# THE TASK:
Write out, unchanged, the lines from the one holding "sip.js/lib/core/dialogs/dialog.d.ts:76" to the close of the listing. Both the first and last lines belong in it.

★ ★ ★ ★ ★

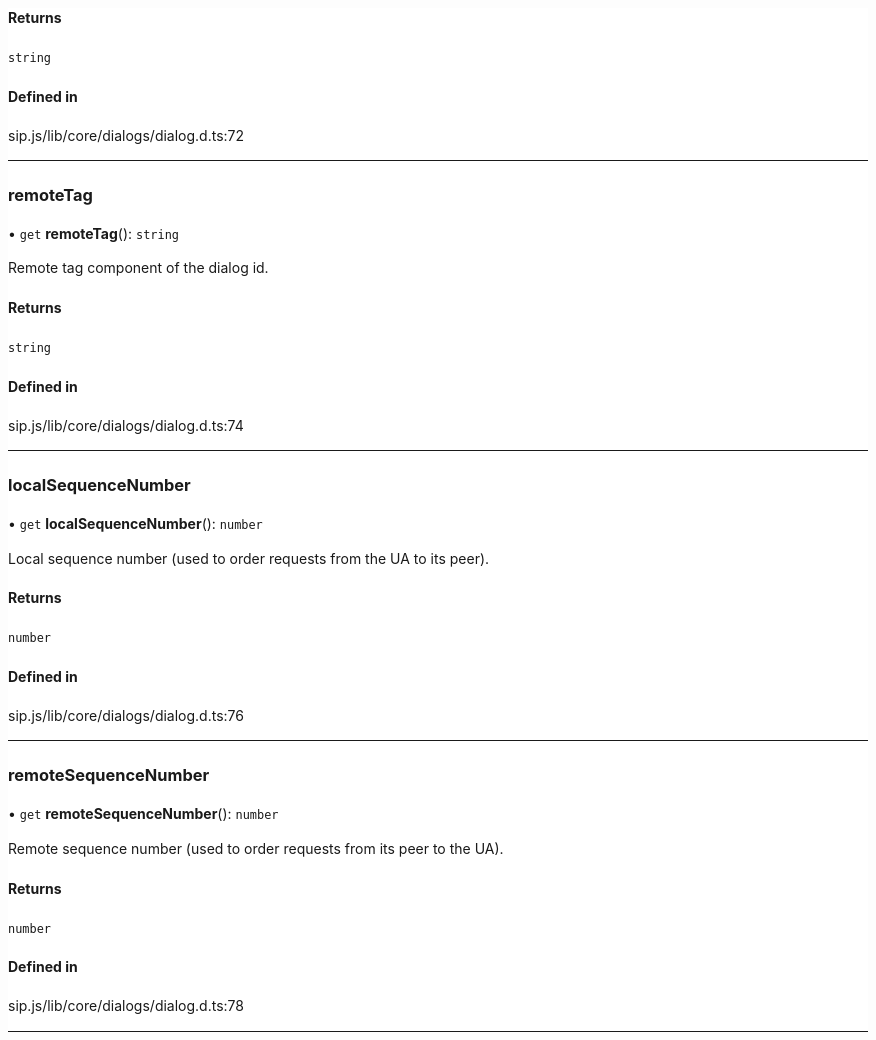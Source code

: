 #### Returns

`string`

#### Defined in

sip.js/lib/core/dialogs/dialog.d.ts:72

___

### remoteTag

• `get` **remoteTag**(): `string`

Remote tag component of the dialog id.

#### Returns

`string`

#### Defined in

sip.js/lib/core/dialogs/dialog.d.ts:74

___

### localSequenceNumber

• `get` **localSequenceNumber**(): `number`

Local sequence number (used to order requests from the UA to its peer).

#### Returns

`number`

#### Defined in

sip.js/lib/core/dialogs/dialog.d.ts:76

___

### remoteSequenceNumber

• `get` **remoteSequenceNumber**(): `number`

Remote sequence number (used to order requests from its peer to the UA).

#### Returns

`number`

#### Defined in

sip.js/lib/core/dialogs/dialog.d.ts:78

___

★ ★ ★ ★ ★

# PROBLEM SOLUTION:
sip.js/lib/core/dialogs/dialog.d.ts:76

___

### remoteSequenceNumber

• `get` **remoteSequenceNumber**(): `number`

Remote sequence number (used to order requests from its peer to the UA).

#### Returns

`number`

#### Defined in

sip.js/lib/core/dialogs/dialog.d.ts:78

___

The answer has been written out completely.